- Logo of The Academy of Notre Dame

Location
- 180 Middlesex Road Tyngsboro, Middlesex County, Massachusetts 01879 United States
- Coordinates: 42°40′12″N 71°25′37″W﻿ / ﻿42.67000°N 71.42694°W

Information
- Type: Private, Coeducational (Pre-K–12)
- Motto: Ad Altiora (Toward Higher Things)
- Religious affiliations: Roman Catholic, Sisters of Notre Dame de Namur
- Established: 1854
- Staff: 14
- Faculty: 74
- Grades: Pre-K–12
- Student to teacher ratio: 8:1 (9–12)
- Campus size: 250 acres (1.0 km^{2})
- Colors: Navy blue and Goldenrod
- Athletics conference: Massachusetts Interscholastic Athletic Association, Commonwealth Athletic Conference, Merrimack Valley Conference Ecumenical Athletic Association (Grades 5-8)
- Mascot: Lancer
- Team name: Lancers
- Accreditation: New England Association of Schools and Colleges
- Tuition: $15,190 (9–12), $7,450 (K2–8), $7,875 (Pre-K thru K1 – 5day), $5,500 (PreK – 3 day)
- Lower School Athletic Director: Nate Froment
- Upper School Athletic Director: Lisa Zappala
- Website: http://www.ndatyngsboro.org

= Academy of Notre Dame =

Catholic preparatory school

The Academy of Notre Dame is a private, Catholic co-educational Pre-K through Grade 12 lower school and college preparatory upper school sponsored by the Sisters of Notre Dame de Namur.

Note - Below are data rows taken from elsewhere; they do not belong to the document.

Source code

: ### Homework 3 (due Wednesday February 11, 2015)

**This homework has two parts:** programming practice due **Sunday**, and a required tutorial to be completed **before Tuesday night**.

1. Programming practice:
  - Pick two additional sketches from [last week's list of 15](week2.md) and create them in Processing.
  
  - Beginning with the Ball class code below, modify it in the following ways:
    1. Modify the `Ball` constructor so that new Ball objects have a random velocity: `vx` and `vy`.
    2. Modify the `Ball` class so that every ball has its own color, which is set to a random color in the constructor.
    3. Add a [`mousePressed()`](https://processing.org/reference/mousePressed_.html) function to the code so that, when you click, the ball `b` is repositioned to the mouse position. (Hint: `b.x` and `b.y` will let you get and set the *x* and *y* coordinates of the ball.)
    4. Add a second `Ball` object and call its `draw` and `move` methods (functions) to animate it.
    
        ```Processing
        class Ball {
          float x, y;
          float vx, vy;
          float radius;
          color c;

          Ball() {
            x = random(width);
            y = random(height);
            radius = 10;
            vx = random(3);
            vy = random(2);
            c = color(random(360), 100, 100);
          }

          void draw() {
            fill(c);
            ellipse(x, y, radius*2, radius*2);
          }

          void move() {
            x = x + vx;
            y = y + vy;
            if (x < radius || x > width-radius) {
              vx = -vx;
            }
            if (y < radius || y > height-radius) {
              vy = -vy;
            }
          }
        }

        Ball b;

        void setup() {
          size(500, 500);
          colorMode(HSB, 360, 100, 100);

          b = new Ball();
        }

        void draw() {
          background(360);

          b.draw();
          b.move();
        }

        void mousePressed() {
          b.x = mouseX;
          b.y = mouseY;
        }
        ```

==Background Of NOTRE DAME ACADEMY==

The Academy of Notre Dame was established in 1854 by the Sisters of Notre Dame de Namur in Lowell, Massachusetts. The boarding school outgrew that location and moved to Tyngsboro, on land formerly belonging to actress Nance O'Neil, in 1927. The school phased out boarding in the 1960s.

==Student life==
The Academy of Notre Dame is co-educational for students in grades pre-kindergarten through high school.

Sitting on over 250 acres, the Academy has miles of walking trails, several ponds, an athletic facility, and the only Geodome classroom in the area.

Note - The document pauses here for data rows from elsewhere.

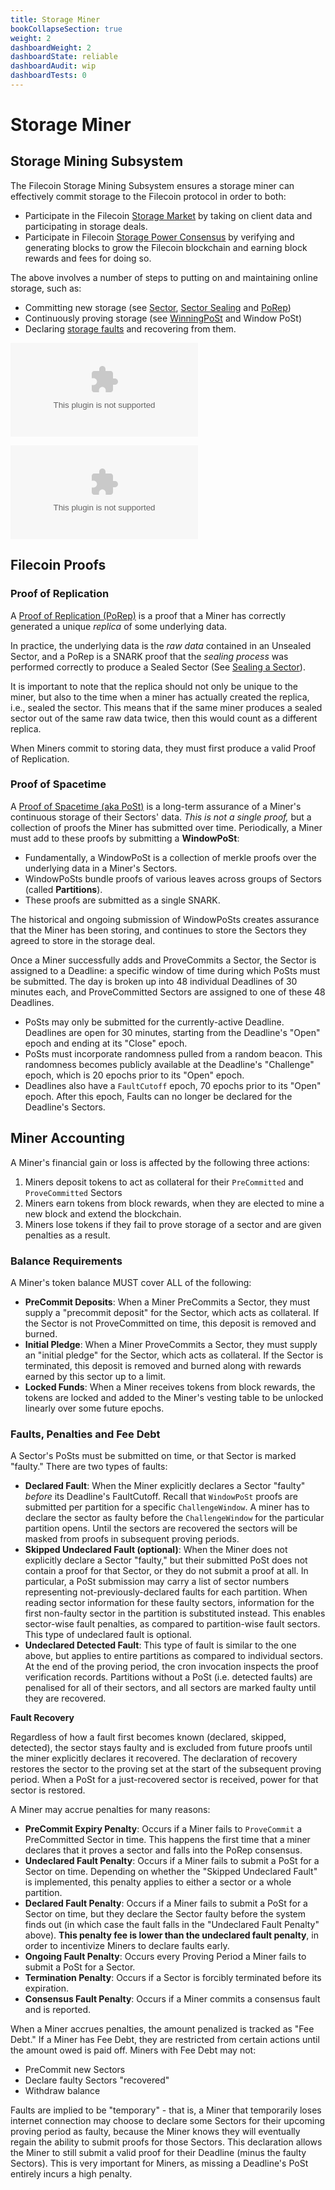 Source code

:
 ```yaml
---
title: Storage Miner
bookCollapseSection: true
weight: 2
dashboardWeight: 2
dashboardState: reliable
dashboardAudit: wip
dashboardTests: 0
---
```


# Storage Miner

## Storage Mining Subsystem

The Filecoin Storage Mining Subsystem ensures a storage miner can effectively commit storage to the Filecoin protocol in order to both:

- Participate in the Filecoin [Storage Market](storage_market) by taking on client data and participating in storage deals.
- Participate in Filecoin [Storage Power Consensus](storage_power_consensus) by verifying and generating blocks to grow the Filecoin blockchain and earning block rewards and fees for doing so.

The above involves a number of steps to putting on and maintaining online storage, such as:

- Committing new storage (see [Sector](sector), [Sector Sealing](sector#sealing) and [PoRep](sdr))
- Continuously proving storage (see [WinningPoSt](expected_consensus#winning-a-block) and Window PoSt)
- Declaring [storage faults](sector#sector-faults) and recovering from them.


![Sector State Machine](diagrams/sector_state_machine.dot)

![Sector State Machine Legend](diagrams/sector_state_machine_legend.dot)

## Filecoin Proofs

### Proof of Replication

A [Proof of Replication (PoRep)](sdr) is a proof that a Miner has correctly generated a unique _replica_ of some underlying data.

In practice, the underlying data is the _raw data_ contained in an Unsealed Sector, and a PoRep is a SNARK proof that the _sealing process_ was performed correctly to produce a Sealed Sector (See [Sealing a Sector](#Sealing-a-Sector)).

It is important to note that the replica should not only be unique to the miner, but also to the time when a miner has actually created the replica, i.e., sealed the sector. This means that if the same miner produces a sealed sector out of the same raw data twice, then this would count as a different replica.

When Miners commit to storing data, they must first produce a valid Proof of Replication.

### Proof of Spacetime

A [Proof of Spacetime (aka PoSt)](post) is a long-term assurance of a Miner's continuous storage of their Sectors' data. _This is not a single proof,_ but a collection of proofs the Miner has submitted over time. Periodically, a Miner must add to these proofs by submitting a **WindowPoSt**:
* Fundamentally, a WindowPoSt is a collection of merkle proofs over the underlying data in a Miner's Sectors.
* WindowPoSts bundle proofs of various leaves across groups of Sectors (called **Partitions**).
* These proofs are submitted as a single SNARK.

The historical and ongoing submission of WindowPoSts creates assurance that the Miner has been storing, and continues to store the Sectors they agreed to store in the storage deal.

Once a Miner successfully adds and ProveCommits a Sector, the Sector is assigned to a Deadline: a specific window of time during which PoSts must be submitted. The day is broken up into 48 individual Deadlines of 30 minutes each, and ProveCommitted Sectors are assigned to one of these 48 Deadlines.
* PoSts may only be submitted for the currently-active Deadline. Deadlines are open for 30 minutes, starting from the Deadline's "Open" epoch and ending at its "Close" epoch.
* PoSts must incorporate randomness pulled from a random beacon. This randomness becomes publicly available at the Deadline's "Challenge" epoch, which is 20 epochs prior to its "Open" epoch.
* Deadlines also have a `FaultCutoff` epoch, 70 epochs prior to its "Open" epoch. After this epoch, Faults can no longer be declared for the Deadline's Sectors.

## Miner Accounting

A Miner's financial gain or loss is affected by the following three actions:
1. Miners deposit tokens to act as collateral for their `PreCommitted` and `ProveCommitted` Sectors
2. Miners earn tokens from block rewards, when they are elected to mine a new block and extend the blockchain.
3. Miners lose tokens if they fail to prove storage of a sector and are given penalties as a result.

### Balance Requirements

A Miner's token balance MUST cover ALL of the following:
* **PreCommit Deposits**: When a Miner PreCommits a Sector, they must supply a "precommit deposit" for the Sector, which acts as collateral. If the Sector is not ProveCommitted on time, this deposit is removed and burned.
* **Initial Pledge**: When a Miner ProveCommits a Sector, they must supply an "initial pledge" for the Sector, which acts as collateral. If the Sector is terminated, this deposit is removed and burned along with rewards earned by this sector up to a limit.
* **Locked Funds**: When a Miner receives tokens from block rewards, the tokens are locked and added to the Miner's vesting table to be unlocked linearly over some future epochs.

### Faults, Penalties and Fee Debt

A Sector's PoSts must be submitted on time, or that Sector is marked "faulty." There are two types of faults:
* **Declared Fault**: When the Miner explicitly declares a Sector "faulty" _before_ its Deadline's FaultCutoff. Recall that `WindowPoSt` proofs are submitted per partition for a specific `ChallengeWindow`. A miner has to declare the sector as faulty before the `ChallengeWindow` for the particular partition opens. Until the sectors are recovered the sectors will be masked from proofs in subsequent proving periods. 
* **Skipped Undeclared Fault (optional)**: When the Miner does not explicitly declare a Sector "faulty," but their submitted PoSt does not contain a proof for that Sector, or they do not submit a proof at all. In particular, a PoSt submission may carry a list of sector numbers representing not-previously-declared faults for each partition. When reading sector information for these faulty sectors, information for the first non-faulty sector in the partition is substituted instead. This enables sector-wise fault penalties, as compared to partition-wise fault sectors. This type of undeclared fault is optional.
* **Undeclared Detected Fault**: This type of fault is similar to the one above, but applies to entire partitions as compared to individual sectors. At the end of the proving period, the cron invocation inspects the proof verification records. Partitions without a PoSt (i.e. detected faults) are penalised for all of their sectors, and all sectors are marked faulty until they are recovered.

**Fault Recovery**

Regardless of how a fault first becomes known (declared, skipped, detected), the sector stays faulty and is excluded from future proofs until the miner explicitly declares it recovered. The declaration of recovery restores the sector to the proving set at the start of the subsequent proving period. When a PoSt for a just-recovered sector is received, power for that sector is restored.

A Miner may accrue penalties for many reasons:
* **PreCommit Expiry Penalty**: Occurs if a Miner fails to `ProveCommit` a PreCommitted Sector in time. This happens the first time that a miner declares that it proves a sector and falls into the PoRep consensus.
* **Undeclared Fault Penalty**: Occurs if a Miner fails to submit a PoSt for a Sector on time. Depending on whether the "Skipped Undeclared Fault" is implemented, this penalty applies to either a sector or a whole partition.
* **Declared Fault Penalty**: Occurs if a Miner fails to submit a PoSt for a Sector on time, but they declare the Sector faulty before the system finds out (in which case the fault falls in the "Undeclared Fault Penalty" above). **This penalty fee is lower than the undeclared fault penalty**, in order to incentivize Miners to declare faults early.
* **Ongoing Fault Penalty**: Occurs every Proving Period a Miner fails to submit a PoSt for a Sector.
* **Termination Penalty**: Occurs if a Sector is forcibly terminated before its expiration.
* **Consensus Fault Penalty**: Occurs if a Miner commits a consensus fault and is reported.

When a Miner accrues penalties, the amount penalized is tracked as "Fee Debt." If a Miner has Fee Debt, they are restricted from certain actions until the amount owed is paid off. Miners with Fee Debt may not:
* PreCommit new Sectors
* Declare faulty Sectors "recovered"
* Withdraw balance

Faults are implied to be "temporary" - that is, a Miner that temporarily loses internet connection may choose to declare some Sectors for their upcoming proving period as faulty, because the Miner knows they will eventually regain the ability to submit proofs for those Sectors. This declaration allows the Miner to still submit a valid proof for their Deadline (minus the faulty Sectors). This is very important for Miners, as missing a Deadline's PoSt entirely incurs a high penalty.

In addition to core curriculum, lower and middle students are offered immersion world languages, music lessons, a theater program, school activities and childcare for late pickup.

The high school offers 12 Advanced Placement courses and a rigorous honors and college preparatory curriculum. A dedicated college and career counselor works with every student which ensures 100% college acceptance along with above average college merit based scholarships awarded annually. In high school, students are given the opportunity to be involved in extra-curricular activities. The school offers programs including Campus Ministry, Student Leadership (Class Officers and Student Council), Academy Playmakers, Model UN, Biobuilders, MUSE Arts Magazine, Yearbook, Glee Club, NDAmbassadors, Campus Ministry, 5 Honor Societies, 20+ clubs and activities, 12+ sports in Upper School, and many more.

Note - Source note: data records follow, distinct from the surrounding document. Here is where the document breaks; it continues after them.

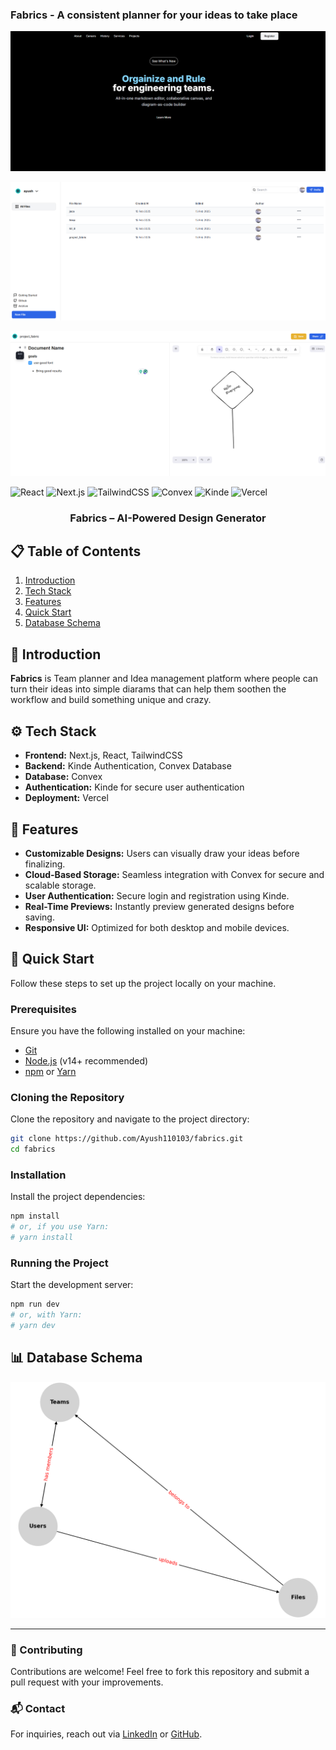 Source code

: ### Fabrics - A consistent planner for your ideas to take place

![1739652465085](image/README/1739652465085.png)

![1739652494402](image/README/1739652494402.png)

![1739652571548](image/README/1739652571548.png)

<div>
  <img src="https://img.shields.io/badge/-React-black?style=for-the-badge&logo=react&logoColor=61DAFB&color=000000" alt="React" />
  <img src="https://img.shields.io/badge/-Next.js-black?style=for-the-badge&logo=next-dot-js&logoColor=white&color=000000" alt="Next.js" />
  <img src="https://img.shields.io/badge/-Tailwind_CSS-black?style=for-the-badge&logo=tailwindcss&logoColor=white&color=06B6D4" alt="TailwindCSS" />
  <img src="https://img.shields.io/badge/-Convex-black?style=for-the-badge&logo=convex&logoColor=white&color=5E2CA5" alt="Convex" />
  <img src="https://img.shields.io/badge/-Kinde-black?style=for-the-badge&logo=kinde&logoColor=white&color=FF5722" alt="Kinde" />
  <img src="https://img.shields.io/badge/-Vercel-black?style=for-the-badge&logo=vercel&logoColor=white&color=000000" alt="Vercel" />
</div>

<h3 align="center">Fabrics – AI-Powered Design Generator</h3>

## 📋 Table of Contents

1. [Introduction](#introduction)
2. [Tech Stack](#tech-stack)
3. [Features](#features)
4. [Quick Start](#quick-start)
5. [Database Schema](#database-schema)

## 🤖 Introduction

**Fabrics** is Team planner and Idea management platform where people can turn their ideas into simple diarams that can help them soothen the workflow and build something unique and crazy.

## ⚙️ Tech Stack

- **Frontend:** Next.js, React, TailwindCSS
- **Backend:** Kinde Authentication, Convex Database
- **Database:** Convex
- **Authentication:** Kinde for secure user authentication
- **Deployment:** Vercel

## 🔋 Features

- **Customizable Designs:** Users can visually draw your ideas before finalizing.
- **Cloud-Based Storage:** Seamless integration with Convex for secure and scalable storage.
- **User Authentication:** Secure login and registration using Kinde.
- **Real-Time Previews:** Instantly preview generated designs before saving.
- **Responsive UI:** Optimized for both desktop and mobile devices.

## 🤸 Quick Start

Follow these steps to set up the project locally on your machine.

### Prerequisites

Ensure you have the following installed on your machine:

- [Git](https://git-scm.com/)
- [Node.js](https://nodejs.org/en/) (v14+ recommended)
- [npm](https://www.npmjs.com/) or [Yarn](https://yarnpkg.com/)

### Cloning the Repository

Clone the repository and navigate to the project directory:

```bash
git clone https://github.com/Ayush110103/fabrics.git
cd fabrics
```

### Installation

Install the project dependencies:

```bash
npm install
# or, if you use Yarn:
# yarn install
```

### Running the Project

Start the development server:

```bash
npm run dev
# or, with Yarn:
# yarn dev
```

## 📊 Database Schema

![1739652422820](image/README/1739652422820.png)

---

### 🚀 Contributing

Contributions are welcome! Feel free to fork this repository and submit a pull request with your improvements.

### 📬 Contact

For inquiries, reach out via [LinkedIn](https://linkedin.com/in/ayushjain1101) or [GitHub](https://github.com/Ayush110103).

The entire school celebrates Mission Week and International Day. Upper and Middle schools have Spirit Week in celebration of all NDA clubs and athletics.There are occasional dress down days where students can support missions run by the Sisters of Notre Dame, help raise money for Breast Cancer Awareness, help a family in need, bring in food, blanket and toy donations.